[dryrun]

Funnily enough, I have the opposite view: given the amount of stars and of earth like planets in the universe, probabilistically speaking there is bound to be a random chance where two instances of life have the same DNA without ever being in contact.

Disclaimer: I'm bad at maths and good at dreaming.

[anonymouskimmer]

:D Yes, you are. :)

The bare simplest genomes are viral genomes about 1000 bases long. These can only operate in environments created by more complex genomes. But even taking them, the theoretical diversity in a genome 1000 bases long, using the 4 canonical nucleic acids, is 4^1000. The number of atoms in the entire universe is around 10^80 (https://educationblog.oup.com/secondary/maths/numbers-of-ato... ).

There's a lot of complexity here: other life may use other nucleotides; those atoms and bases are constantly being rearranged; many base changes are relatively silent - they don't materially matter; etcetera.
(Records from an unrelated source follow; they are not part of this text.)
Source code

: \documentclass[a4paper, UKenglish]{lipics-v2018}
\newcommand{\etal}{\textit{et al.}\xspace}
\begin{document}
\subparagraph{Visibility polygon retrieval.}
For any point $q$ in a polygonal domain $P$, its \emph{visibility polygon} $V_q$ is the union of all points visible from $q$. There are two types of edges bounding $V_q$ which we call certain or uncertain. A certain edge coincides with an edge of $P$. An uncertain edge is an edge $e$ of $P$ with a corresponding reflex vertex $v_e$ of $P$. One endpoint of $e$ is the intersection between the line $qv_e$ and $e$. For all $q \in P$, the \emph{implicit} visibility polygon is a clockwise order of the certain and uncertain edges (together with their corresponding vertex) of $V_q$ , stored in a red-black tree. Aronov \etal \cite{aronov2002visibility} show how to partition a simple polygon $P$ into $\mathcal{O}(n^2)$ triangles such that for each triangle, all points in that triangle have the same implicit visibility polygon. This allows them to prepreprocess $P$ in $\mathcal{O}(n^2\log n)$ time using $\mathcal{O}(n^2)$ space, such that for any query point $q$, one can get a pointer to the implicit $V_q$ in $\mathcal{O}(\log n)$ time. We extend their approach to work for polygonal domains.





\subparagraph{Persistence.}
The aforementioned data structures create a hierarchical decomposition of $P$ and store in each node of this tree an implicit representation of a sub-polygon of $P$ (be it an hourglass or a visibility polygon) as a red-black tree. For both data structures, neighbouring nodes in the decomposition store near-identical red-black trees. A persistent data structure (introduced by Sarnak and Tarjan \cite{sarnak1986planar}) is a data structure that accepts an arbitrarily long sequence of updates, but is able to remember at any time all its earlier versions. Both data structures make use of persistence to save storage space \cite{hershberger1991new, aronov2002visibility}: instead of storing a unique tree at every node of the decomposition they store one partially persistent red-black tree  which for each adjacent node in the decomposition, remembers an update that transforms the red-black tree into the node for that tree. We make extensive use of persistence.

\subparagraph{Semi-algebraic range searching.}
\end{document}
I don't know how to calculate all of the rest of these factors, but I think the odds are more than astronomical.

[borissk]

>> The number of atoms in the entire universe is around 10^80

This is incorrect. It's an unsolved question in modern physics if the universe is finite or infinite. Even if it's finite most theoretical physicists believe that visible universe (94 billion light years across) is only a small piece of a far larger universe - so there are probably far more atoms.

If the universe is infinite it may be that there are infinite number of copies of every living organism on Earth out there.

[anonymouskimmer]

At that point aren't we getting into the idea of a multiverse, and not a universe anymore? We have no non-hypothetical knowledge of what exists beyond the limits of the universe as it descended from what we can still see of the radiation shortly after the Big Bang. However, from that radiation, can't we get a ballpark figure for the atomic limits of the Big-Bang-Universe?

[borissk]

No, the different multiverse hypotheses are something different. The size of "our" universe is unknown, we can can see a sphere with a diameter of 94 billion light years. How much is there beyond that sphere is a research topic. No light from beyond the sphere has reached us during the lifetime of the universe.

[anonymouskimmer]

This is about inflation, right? We don't know how much the universe inflated after the big bang, just that it did.

[_Microft]

> I don't know how to calculate all of the rest of these factors, but I think the odds are more than astronomical.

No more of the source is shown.